While ITER confirms the physics of commercial fusion, another facility will be very valuable to help validate the engineering of full-size reactor parts, such as blanket modules, ahead of DEMO’s operation. Many in the fusion community advocate the construction of a Component Test Facility (CTF) for this purpose. The spherical tokamak’s compact design makes it a good candidate for a cost-effective CTF. MAST’s third key task when upgraded will therefore be to explore the viability of a spherical tokamak CTF by examining a range of areas such as plasma start-up, sustainment and exhaust.
The MAST Upgrade project will provide ample opportunities for involvement by physicists and engineers at other laboratories and at universities. Over 20 institutions are already involved in MAST, and remote participation facilities have been installed allowing university-based researchers to run plasma experiments and analyse data direct from the campus. This collaborative network is expected to widen as Culham seeks partnerships to design and build the enhancements. For example, MAST is particularly well known for its outstanding suite of diagnostic tools that measure the plasma. Collaborators will be able to develop diagnostics for the upgrade – the recent project to replace MAST’s Thomson scattering laser diagnostic, a joint initiative with the University of York, points the way forward. Once the new machine is online in 2015, Culham plans to operate it as a user facility, allowing researchers from the UK and overseas to advance their studies by exploiting MAST Upgrade’s improved capabilities, which will include much longer plasma pulse lengths and increased heating power.

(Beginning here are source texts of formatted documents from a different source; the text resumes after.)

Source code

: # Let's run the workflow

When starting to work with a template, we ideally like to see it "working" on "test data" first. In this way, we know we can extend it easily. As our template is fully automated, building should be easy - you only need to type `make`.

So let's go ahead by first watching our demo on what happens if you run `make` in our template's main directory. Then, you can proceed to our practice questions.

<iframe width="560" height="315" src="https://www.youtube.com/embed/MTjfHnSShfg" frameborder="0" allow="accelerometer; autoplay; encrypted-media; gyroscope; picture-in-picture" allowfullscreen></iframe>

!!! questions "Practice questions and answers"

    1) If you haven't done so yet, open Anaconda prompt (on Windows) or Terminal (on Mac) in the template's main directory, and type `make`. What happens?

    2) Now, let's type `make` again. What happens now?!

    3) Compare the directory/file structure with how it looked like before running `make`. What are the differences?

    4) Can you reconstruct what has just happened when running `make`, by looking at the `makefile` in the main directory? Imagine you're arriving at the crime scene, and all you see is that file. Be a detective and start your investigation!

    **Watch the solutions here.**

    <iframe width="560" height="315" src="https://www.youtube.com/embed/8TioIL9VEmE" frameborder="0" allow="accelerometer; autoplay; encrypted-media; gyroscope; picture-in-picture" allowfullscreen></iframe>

The green light for MAST Upgrade is part of a new 20-year strategy for fusion in the UK, published by the Engineering and Physical Sciences Research Council and Science and Technologies Facilities Council in February 2010. The strategy follows an independent review of the fusion programme, commissioned by the two Research Councils to provide a strategic UK vision for fusion in the international context. Chaired by Professor Keith Burnett (Vice-Chancellor of the University of Sheffield), the review supported continued long-term funding for Culham’s research activities, recognising fusion’s potential to contribute as a major component of the future global energy system.
MAST Upgrade is expected to operate well into the 2020s and will give the UK a crucial advantage in fusion technology as this much-needed new energy source approaches commercial fruition.